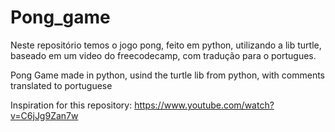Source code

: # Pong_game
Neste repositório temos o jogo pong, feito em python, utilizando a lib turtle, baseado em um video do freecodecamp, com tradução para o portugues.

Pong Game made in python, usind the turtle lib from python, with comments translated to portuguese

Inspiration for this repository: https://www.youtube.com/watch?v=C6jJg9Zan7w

--

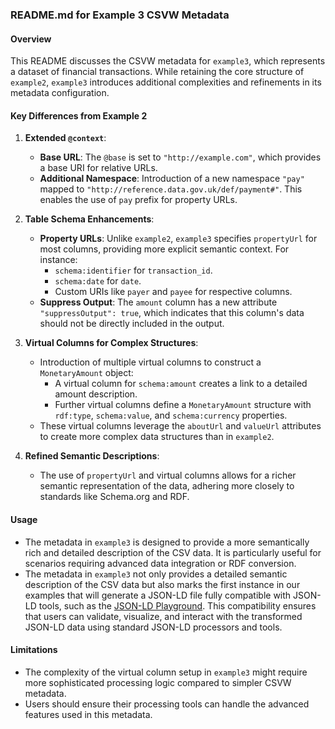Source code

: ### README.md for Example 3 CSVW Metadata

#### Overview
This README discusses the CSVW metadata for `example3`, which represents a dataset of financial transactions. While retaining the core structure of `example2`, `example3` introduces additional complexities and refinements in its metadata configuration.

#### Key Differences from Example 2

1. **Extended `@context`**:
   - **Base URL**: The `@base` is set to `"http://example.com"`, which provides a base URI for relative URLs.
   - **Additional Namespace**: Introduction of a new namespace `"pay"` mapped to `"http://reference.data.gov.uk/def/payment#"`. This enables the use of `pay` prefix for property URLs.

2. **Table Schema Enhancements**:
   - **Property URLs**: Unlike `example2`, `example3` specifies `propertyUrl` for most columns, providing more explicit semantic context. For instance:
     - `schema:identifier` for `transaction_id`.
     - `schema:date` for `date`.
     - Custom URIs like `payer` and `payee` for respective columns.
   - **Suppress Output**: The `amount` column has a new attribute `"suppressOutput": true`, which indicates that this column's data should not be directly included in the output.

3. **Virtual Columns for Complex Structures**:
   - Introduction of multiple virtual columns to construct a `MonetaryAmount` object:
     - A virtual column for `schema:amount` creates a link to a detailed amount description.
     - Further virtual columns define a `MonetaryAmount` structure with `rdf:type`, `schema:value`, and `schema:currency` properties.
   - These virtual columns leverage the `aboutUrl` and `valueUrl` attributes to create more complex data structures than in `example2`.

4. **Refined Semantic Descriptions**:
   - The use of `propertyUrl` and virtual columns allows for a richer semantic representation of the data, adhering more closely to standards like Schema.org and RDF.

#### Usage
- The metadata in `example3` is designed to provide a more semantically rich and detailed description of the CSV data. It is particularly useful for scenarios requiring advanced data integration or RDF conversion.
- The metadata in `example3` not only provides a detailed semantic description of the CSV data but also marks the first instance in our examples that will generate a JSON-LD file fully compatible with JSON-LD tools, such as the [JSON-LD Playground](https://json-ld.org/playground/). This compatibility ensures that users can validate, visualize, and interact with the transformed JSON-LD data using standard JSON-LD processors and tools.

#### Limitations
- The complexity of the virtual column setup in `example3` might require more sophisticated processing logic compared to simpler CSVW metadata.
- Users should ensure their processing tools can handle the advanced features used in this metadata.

---

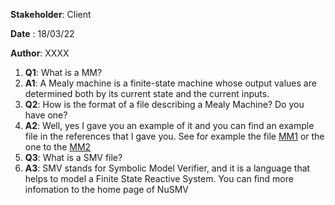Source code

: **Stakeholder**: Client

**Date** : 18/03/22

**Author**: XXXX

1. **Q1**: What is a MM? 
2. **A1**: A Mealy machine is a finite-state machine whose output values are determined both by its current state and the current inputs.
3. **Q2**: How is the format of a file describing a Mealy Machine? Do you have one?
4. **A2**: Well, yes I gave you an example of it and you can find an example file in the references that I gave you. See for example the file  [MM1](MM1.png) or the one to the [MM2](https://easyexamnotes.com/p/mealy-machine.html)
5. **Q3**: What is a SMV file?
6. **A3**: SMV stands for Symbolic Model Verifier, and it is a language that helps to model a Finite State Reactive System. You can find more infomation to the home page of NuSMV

# [HOW TO COMPLETE THIS TASK]
Given the records above, restate word for word only the lines starting at the one with "- **Additional Namespace**: Introduction" and ending at the one with "2. **Table Schema".

# [YOUR SOLUTION]
   - **Additional Namespace**: Introduction of a new namespace `"pay"` mapped to `"http://reference.data.gov.uk/def/payment#"`. This enables the use of `pay` prefix for property URLs.

2. **Table Schema Enhancements**:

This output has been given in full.